Приятели споили Щепку и позабавились над ним: нарядили его, пьяного, в бабье платье, закутали в платок и отвезли в родильный дом. В ту пору рожала двойню Гликерия Онуфриевна, жена здешнего брандмейстера Саши-Спиртика; рожала в первый раз после революции, и весь родильный дом с нескрываемым трепетом и любопытством столпился у дверей палаты, не обращая внимания на толстую «роженицу», спавшую в приемной. Двух наследников принесла Гликерия Онуфриевна Саше-Спиртику — а об Яше-Щепке на следующий же день пошла по всему городу веселая песенка:
Не принесть Гликерии
Двоих в одну серию,
Если б заммамашей
Не был Щепка— Яша.
Будут потешаться и над беспартийным следователем Сеней Буйченко, по прозвищу — Свинья-Баран (а прозвище это еще с детских лет; диктовал учитель в прогимназии: «Звеня и подпрыгивая, тащилась борона», а Сеня усердно вписывал в тетрадку: «Свинья, подпрыгивая, тащила барана»)…
На Сеню Буйченко, рассказывали соседи, «лунатик напал»: будто, потеряв всякое сознание, Сеня бродил в легкой одежде по квартире своего хозяина, механика с мельницы.
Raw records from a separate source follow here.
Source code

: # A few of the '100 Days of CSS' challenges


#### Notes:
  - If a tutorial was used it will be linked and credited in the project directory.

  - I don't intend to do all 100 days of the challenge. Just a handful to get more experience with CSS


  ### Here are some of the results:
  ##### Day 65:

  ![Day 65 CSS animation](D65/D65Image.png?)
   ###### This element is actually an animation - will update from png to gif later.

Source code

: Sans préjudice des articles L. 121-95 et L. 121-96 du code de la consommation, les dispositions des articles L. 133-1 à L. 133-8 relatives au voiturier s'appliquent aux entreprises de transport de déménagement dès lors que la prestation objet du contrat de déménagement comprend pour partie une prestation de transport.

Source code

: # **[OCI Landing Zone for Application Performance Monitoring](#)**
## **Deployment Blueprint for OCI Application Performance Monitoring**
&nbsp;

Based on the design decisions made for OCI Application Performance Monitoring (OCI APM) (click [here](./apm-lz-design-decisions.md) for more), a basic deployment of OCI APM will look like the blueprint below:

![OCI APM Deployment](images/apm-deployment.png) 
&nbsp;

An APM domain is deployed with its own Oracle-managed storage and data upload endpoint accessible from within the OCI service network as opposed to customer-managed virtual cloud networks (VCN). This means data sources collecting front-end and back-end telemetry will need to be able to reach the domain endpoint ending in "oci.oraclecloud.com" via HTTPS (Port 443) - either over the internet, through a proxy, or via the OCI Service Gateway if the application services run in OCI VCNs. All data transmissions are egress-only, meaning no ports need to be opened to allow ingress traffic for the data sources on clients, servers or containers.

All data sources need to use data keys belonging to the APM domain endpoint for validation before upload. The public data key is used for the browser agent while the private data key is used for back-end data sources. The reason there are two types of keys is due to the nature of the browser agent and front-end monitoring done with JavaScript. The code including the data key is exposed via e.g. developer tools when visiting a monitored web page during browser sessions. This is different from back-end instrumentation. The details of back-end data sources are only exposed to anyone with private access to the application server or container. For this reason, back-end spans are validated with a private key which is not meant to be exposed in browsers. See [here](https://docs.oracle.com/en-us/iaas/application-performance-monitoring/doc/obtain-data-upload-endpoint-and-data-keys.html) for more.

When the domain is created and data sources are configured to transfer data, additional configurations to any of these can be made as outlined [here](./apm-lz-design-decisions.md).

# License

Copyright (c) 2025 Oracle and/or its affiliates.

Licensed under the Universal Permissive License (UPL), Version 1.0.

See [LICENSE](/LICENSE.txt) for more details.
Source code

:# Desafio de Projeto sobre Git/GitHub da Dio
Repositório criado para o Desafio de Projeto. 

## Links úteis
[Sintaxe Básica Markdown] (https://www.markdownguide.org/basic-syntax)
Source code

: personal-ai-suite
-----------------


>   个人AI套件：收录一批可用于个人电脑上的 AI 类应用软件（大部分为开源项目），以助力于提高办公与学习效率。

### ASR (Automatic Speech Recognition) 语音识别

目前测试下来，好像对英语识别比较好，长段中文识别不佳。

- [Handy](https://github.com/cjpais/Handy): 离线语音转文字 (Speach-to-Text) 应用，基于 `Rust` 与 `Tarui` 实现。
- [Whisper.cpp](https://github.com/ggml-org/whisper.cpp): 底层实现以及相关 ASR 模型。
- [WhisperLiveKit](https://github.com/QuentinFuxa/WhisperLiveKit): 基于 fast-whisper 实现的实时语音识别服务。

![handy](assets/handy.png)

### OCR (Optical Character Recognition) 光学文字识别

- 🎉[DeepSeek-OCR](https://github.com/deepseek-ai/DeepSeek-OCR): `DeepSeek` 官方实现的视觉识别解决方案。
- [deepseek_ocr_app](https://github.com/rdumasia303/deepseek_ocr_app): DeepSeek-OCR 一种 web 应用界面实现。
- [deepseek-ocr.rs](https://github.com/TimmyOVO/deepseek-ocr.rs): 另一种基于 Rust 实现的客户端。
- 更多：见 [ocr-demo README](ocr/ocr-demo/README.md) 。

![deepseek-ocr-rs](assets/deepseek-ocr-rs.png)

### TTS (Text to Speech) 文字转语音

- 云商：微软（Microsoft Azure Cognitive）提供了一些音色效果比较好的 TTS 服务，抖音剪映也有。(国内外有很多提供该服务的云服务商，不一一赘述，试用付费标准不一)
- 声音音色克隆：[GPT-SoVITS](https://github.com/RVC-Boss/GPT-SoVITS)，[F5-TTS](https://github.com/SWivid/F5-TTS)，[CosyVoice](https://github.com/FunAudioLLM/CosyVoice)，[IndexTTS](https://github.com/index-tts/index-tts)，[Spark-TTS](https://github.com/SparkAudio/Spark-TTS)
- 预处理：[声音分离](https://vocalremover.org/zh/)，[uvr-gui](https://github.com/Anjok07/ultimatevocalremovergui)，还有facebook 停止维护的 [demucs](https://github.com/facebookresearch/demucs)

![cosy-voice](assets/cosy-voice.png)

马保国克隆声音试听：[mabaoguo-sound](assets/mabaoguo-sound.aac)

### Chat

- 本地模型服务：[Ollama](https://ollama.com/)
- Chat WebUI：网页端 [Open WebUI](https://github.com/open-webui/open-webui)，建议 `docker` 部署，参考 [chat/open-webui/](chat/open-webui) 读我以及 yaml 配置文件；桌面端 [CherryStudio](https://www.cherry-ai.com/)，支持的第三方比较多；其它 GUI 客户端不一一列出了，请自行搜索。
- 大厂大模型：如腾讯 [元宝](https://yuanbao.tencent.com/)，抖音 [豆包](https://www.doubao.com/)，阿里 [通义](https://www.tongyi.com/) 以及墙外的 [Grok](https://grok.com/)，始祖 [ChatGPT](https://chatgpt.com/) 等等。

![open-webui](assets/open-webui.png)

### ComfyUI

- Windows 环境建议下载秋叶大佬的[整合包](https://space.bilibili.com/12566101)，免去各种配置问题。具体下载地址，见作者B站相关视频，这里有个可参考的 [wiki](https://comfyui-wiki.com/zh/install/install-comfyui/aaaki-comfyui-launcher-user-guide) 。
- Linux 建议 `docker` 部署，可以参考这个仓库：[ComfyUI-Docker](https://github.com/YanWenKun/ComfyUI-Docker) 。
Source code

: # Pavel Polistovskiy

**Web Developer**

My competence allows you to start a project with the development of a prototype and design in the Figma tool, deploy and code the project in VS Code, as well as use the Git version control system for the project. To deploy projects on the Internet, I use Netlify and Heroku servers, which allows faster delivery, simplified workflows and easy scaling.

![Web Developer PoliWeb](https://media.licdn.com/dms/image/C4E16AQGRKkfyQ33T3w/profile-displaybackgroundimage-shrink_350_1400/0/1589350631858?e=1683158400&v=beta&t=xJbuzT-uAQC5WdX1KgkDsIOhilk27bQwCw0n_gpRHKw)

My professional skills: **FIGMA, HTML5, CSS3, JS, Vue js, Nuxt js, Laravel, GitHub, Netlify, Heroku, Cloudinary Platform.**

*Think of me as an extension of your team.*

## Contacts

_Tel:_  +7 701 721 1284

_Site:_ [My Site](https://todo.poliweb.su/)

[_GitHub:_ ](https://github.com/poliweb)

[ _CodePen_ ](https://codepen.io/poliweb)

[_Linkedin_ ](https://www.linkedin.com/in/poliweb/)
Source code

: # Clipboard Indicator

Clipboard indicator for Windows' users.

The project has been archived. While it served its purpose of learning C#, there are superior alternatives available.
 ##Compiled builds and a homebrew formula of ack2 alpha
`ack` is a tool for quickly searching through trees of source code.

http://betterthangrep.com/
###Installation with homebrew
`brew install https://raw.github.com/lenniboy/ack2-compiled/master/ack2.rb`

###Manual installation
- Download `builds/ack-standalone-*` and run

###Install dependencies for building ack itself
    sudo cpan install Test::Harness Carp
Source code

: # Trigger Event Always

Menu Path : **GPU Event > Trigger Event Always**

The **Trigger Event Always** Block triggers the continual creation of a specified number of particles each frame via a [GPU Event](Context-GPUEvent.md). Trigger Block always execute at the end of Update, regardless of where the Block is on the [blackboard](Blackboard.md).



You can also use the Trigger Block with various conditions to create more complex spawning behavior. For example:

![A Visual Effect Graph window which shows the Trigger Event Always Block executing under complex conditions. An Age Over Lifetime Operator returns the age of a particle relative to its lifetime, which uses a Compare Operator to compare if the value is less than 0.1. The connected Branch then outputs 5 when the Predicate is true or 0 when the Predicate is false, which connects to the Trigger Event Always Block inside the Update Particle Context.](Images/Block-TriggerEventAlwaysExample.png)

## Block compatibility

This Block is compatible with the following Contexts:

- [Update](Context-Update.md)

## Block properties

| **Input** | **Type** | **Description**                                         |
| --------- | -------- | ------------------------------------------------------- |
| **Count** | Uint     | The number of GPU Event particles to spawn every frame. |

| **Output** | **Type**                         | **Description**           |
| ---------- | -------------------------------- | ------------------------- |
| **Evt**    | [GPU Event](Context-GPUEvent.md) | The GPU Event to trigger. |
И, находясь в болезненном состоянии «лунатика», пошел Сеня не по карнизу, как водится в таких случаях, и не по двору, а зашел в комнату дочери механика Серафимы. И во изменение формы лунной болезни, при коей люди токмо без остановки всякой ходят, — накренил вдруг свой корпус над постелью (Серафимы, накренил манером обыкновенным, известным и другим людям, никогда «лунной» болезнью не страдавшим.
Закричала тут несведущая в этой болезни механикова дочь, прибежали на крик папаша и мамаша — и выпала сразу лунная порча из Свиньи-Барана. Голос появился — извинительный, неловкий:
— Извините, это у меня с детства: лунатик я несчастный… Лечиться мне надо.
— Лунатик? — вопрошал механик. — Лунатик?… Так на светило небесное и полезай, а не на дочь мою!
— Пардон, товарищ, — пятился Сеня, — лечиться буду.
— Прими на леченье! — рявкнул механик и приложил тяжелую ладонь к Сениной скуле.
— Стой! Уйду… — жалобил Сеня.
— И на дорогу прими! — упер папаша Серафимы с размаху свою босую ногу под селезенку «лунатика».
Будут потешаться над следователем Сеней Буйченко и будут расспрашивать его ехидно, почему целую неделю не сходит с его лица предательский синяк.
О чем только не говорят сейчас, о ком только не идут в этот ленивый, осоловелый час горячие пересуды!
В городе было: дерево, солнце, человечья одурь и юркая сплетнишка.
А по улицам так же лениво, осоловело движутся: инвалид с ведром мучного завара и с пачкой афишек-приказов, наклеивая их на заборах и на протухлых тумбах; бродяжная бездумная коза с отвислым выменем-сумкой, босой разносчик телеграмм — в исполком; из подворотни — петух и гусья пара, и у ворот — уставший, вспотевший продавец мороженного, нараспев предлагающий свое сладкое прохладное изделие.
И на певучий зазыв тянутся уже из домов, из садов, со стаканами, кружками, блюдцами: мясистая дебелая горожанка в нижней просвечивающейся юбке, не скрывающей смежения оборовевших ног, и с грудями, почти открытыми, не умещающимися под легким ситцем. («Аким, почему сегодня нет фисташкового?»); худая, угреватая мать семейства — с одним стаканом на пятерых детей («Аким, должок я вам завтра отдам. Нет, нет — вы не беспокойтесь: муж получит жалованье!»); мужчина в шлепанцах, с сонными пролежнями на помятом небритом лице и с захваченной почему-то из сада под мышку подушкой. («А комиссары берут у тебя, Аким? Наверно, больше всех жрут, хэ-хэ-хэ!»); детишки, жадно сующие в открытые банки мороженного свои невысморканные носы, и на сладкий запах — рой прожорливых мух…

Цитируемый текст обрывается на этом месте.